Cooper laughs. "But I wanted it that way. It stretches me a little bit, because I have to listen to the lyrics and go, 'Oh, okay, I see what he’s saying here.' For once, I’m not really doing all of my songs. I’m doing somebody else’s songs."

When asked how he finds himself growing and changing as a performer by adopting this approach, Cooper offers some intriguing insights. "We get stuck sometimes in our style of writing," he says.

"So when every once in a while you have to do something else that makes you uncomfortable. That’s a good thing. It stretches you into this place and it makes you think, 'Okay, now how do I interpret this song? Because I didn’t write this. So how am I going to do this?' Normally, that would be easy to do. This makes it a little harder and that’s a good thing in art. Art should always stretch you."

Judging by his busy schedule, longtime Cooper pal and musical foil Dennis Dunaway — who was also at the Rock Hall's pinball exhibit dedication — shares a similar mindset. He tells UCR he's "always very active creatively," which is no exaggeration: Dunaway is working on two albums and a video, and the paperback version of his memoir, Snakes! Guillotines! Electric Chairs!: My Adventures in the Alice Cooper Group, just came out.

"We began as artists in art class; that’s when we became friends," Dunaways says, referring to Cooper. "And then music is just another extension of that. Theatrics is another creative expression. It’s all just creative energy."

In recent years, Cooper and Dunaway reunited with surviving Alice Cooper band bandmates Michael Bruce and Neal Smith for a surprise 2015 record store gig and to record two new songs as bonus tracks on Cooper's latest album, 2017's Paranormal.

When asked how it feels working together again, Cooper remarks, "It’s always been sort of like, we’ve never really broken up. It was sort of like, we went different ways. But we all were always in touch with each other. I always knew what Dennis was doing. I knew what Neal [Smith] was doing.

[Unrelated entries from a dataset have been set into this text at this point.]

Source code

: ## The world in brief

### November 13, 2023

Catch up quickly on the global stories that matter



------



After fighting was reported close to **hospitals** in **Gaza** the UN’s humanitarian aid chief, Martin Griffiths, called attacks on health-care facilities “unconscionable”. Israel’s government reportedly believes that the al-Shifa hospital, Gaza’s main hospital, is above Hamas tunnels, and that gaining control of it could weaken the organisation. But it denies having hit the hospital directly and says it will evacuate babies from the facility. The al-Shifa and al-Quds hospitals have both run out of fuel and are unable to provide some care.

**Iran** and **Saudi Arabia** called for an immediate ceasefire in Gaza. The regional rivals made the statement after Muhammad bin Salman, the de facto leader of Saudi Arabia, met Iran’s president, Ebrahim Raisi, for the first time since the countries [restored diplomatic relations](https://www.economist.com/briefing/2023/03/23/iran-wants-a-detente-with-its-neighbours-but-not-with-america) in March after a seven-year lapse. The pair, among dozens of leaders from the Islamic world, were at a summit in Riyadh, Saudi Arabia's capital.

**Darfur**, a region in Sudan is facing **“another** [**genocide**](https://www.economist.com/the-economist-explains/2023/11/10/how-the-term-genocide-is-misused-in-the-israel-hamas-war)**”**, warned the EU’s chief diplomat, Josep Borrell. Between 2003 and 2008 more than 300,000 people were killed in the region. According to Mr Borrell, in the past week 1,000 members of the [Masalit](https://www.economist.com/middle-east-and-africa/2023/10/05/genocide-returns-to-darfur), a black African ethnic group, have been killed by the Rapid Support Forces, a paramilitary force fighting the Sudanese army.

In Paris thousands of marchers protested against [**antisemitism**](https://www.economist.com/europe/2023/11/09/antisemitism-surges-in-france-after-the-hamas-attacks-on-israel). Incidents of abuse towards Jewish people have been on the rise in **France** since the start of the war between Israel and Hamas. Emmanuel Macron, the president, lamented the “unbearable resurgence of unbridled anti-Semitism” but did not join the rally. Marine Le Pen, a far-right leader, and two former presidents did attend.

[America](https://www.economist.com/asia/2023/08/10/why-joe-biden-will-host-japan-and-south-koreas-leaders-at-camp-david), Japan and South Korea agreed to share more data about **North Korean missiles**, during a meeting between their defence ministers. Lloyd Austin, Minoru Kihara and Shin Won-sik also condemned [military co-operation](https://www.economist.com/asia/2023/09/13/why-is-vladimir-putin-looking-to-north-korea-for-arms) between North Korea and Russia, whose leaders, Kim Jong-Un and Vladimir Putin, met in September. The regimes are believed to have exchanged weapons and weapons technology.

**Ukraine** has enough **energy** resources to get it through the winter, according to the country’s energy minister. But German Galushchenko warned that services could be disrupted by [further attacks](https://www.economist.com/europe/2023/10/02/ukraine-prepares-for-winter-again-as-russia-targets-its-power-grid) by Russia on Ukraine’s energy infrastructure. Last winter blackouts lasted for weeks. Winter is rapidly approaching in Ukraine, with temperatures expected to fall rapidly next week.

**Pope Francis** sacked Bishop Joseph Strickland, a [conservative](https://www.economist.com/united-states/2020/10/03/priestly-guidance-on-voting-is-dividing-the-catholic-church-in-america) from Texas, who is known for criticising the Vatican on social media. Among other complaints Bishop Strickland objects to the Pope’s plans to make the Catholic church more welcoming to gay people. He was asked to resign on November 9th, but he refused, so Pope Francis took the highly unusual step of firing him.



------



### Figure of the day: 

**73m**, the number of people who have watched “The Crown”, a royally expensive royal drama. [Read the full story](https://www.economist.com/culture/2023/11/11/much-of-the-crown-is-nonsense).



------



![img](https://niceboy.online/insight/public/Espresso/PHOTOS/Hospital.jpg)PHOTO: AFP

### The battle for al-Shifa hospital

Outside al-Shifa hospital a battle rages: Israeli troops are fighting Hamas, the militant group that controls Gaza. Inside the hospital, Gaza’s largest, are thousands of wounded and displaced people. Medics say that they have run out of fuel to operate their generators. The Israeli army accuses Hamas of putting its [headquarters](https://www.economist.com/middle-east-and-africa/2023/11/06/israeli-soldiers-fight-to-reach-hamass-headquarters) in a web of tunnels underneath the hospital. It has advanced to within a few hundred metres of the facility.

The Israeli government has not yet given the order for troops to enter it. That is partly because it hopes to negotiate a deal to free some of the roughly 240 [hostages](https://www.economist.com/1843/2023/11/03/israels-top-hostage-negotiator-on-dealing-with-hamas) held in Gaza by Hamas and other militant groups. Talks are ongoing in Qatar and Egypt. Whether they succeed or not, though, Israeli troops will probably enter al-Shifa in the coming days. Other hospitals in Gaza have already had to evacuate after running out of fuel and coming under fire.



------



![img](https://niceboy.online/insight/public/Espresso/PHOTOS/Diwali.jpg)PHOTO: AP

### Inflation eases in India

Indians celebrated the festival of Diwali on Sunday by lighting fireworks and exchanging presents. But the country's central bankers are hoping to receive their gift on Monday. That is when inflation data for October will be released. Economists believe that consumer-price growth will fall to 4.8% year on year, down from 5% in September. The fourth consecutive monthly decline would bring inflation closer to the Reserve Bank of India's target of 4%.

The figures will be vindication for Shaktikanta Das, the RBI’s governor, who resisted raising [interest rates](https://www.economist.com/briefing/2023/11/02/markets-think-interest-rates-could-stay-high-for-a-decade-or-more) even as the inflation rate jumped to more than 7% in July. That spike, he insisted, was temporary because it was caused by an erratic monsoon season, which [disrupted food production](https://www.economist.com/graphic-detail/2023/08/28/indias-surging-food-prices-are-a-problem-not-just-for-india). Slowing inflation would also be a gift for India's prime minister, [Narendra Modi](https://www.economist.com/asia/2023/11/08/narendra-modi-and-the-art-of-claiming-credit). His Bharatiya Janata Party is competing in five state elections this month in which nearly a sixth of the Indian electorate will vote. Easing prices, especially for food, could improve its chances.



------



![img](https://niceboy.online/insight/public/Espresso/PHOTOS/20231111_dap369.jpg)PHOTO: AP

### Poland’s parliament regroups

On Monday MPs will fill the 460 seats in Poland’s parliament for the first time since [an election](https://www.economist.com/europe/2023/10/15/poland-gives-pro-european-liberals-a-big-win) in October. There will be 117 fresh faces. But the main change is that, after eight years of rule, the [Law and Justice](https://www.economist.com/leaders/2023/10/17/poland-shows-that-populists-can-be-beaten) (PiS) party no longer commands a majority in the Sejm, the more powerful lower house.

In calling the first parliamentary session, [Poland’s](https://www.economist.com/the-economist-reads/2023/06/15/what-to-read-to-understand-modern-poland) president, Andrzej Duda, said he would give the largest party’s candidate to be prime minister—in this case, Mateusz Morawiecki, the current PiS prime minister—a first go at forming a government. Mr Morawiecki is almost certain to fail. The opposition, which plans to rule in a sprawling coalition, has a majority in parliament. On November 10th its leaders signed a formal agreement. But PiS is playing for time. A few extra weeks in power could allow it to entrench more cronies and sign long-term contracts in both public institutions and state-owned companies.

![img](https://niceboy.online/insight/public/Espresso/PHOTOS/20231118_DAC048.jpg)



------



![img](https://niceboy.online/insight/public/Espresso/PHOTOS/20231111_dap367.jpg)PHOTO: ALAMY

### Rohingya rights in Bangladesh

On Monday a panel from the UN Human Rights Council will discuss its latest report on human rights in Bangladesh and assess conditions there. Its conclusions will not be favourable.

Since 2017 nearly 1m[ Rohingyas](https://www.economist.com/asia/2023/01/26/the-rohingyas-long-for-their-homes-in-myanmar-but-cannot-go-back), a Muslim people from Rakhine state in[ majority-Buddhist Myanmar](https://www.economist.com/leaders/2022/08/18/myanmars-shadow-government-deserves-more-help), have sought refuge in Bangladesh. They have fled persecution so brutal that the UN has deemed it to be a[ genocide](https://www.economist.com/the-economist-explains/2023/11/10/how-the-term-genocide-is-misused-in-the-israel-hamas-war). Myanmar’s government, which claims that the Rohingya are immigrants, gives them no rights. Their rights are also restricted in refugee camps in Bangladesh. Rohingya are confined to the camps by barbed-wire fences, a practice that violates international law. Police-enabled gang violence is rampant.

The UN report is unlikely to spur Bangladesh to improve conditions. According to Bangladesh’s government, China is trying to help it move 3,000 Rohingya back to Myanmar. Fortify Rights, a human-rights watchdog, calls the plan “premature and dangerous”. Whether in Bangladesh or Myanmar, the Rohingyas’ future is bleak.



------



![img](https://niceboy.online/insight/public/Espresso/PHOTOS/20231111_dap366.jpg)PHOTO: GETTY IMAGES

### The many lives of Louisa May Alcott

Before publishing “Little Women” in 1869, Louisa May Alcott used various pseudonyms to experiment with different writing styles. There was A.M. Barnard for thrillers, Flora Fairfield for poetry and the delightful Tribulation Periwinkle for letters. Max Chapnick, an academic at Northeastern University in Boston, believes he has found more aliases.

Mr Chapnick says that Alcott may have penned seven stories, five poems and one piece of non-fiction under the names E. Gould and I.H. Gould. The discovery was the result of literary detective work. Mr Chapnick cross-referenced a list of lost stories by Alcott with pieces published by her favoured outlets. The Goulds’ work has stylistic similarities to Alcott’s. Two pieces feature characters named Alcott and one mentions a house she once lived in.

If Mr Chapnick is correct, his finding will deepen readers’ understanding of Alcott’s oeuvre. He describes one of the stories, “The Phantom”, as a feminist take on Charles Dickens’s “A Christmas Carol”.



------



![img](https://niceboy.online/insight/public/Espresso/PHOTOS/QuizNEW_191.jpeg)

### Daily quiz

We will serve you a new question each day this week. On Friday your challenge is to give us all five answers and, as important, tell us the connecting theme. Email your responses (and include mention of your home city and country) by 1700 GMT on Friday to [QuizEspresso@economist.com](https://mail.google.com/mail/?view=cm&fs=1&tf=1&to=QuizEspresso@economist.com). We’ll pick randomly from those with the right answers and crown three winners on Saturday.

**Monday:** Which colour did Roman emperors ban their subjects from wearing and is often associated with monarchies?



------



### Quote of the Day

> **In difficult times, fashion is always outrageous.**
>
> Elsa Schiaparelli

You know, Mike [Bruce] disappeared … "

Dunaway interjects with a laugh, "Yeah, but he disappeared when we were working together!"

"Yeah, he did!" Cooper says. "And Glen [Buxton] disappeared off of the planet, you know. But that was of his own choosing. But Dennis and Neal and I always had a creative force together."

"It’s not like we get together and we have to fill in any gaps," adds Dunaway. "It’s just an ongoing thing. When we’re together, it’s like we’ve always been together."

That the musicians have all been friends since they were teenagers also helps, as it ensures the group tends to be on the same creative wavelength.

"It’s so funny, because I’ll be listening to songs and I’ll go, 'That’s a Dunaway song,'" Cooper says. "I can just tell. It’s got Dunaway’s fingerprints all over it. And I can tell if it’s a Neal song. And Mike, when Mike comes in with a song, I go, 'That’s a Mike song.' We’ve worked on so many songs together that you know each other’s fingerprints."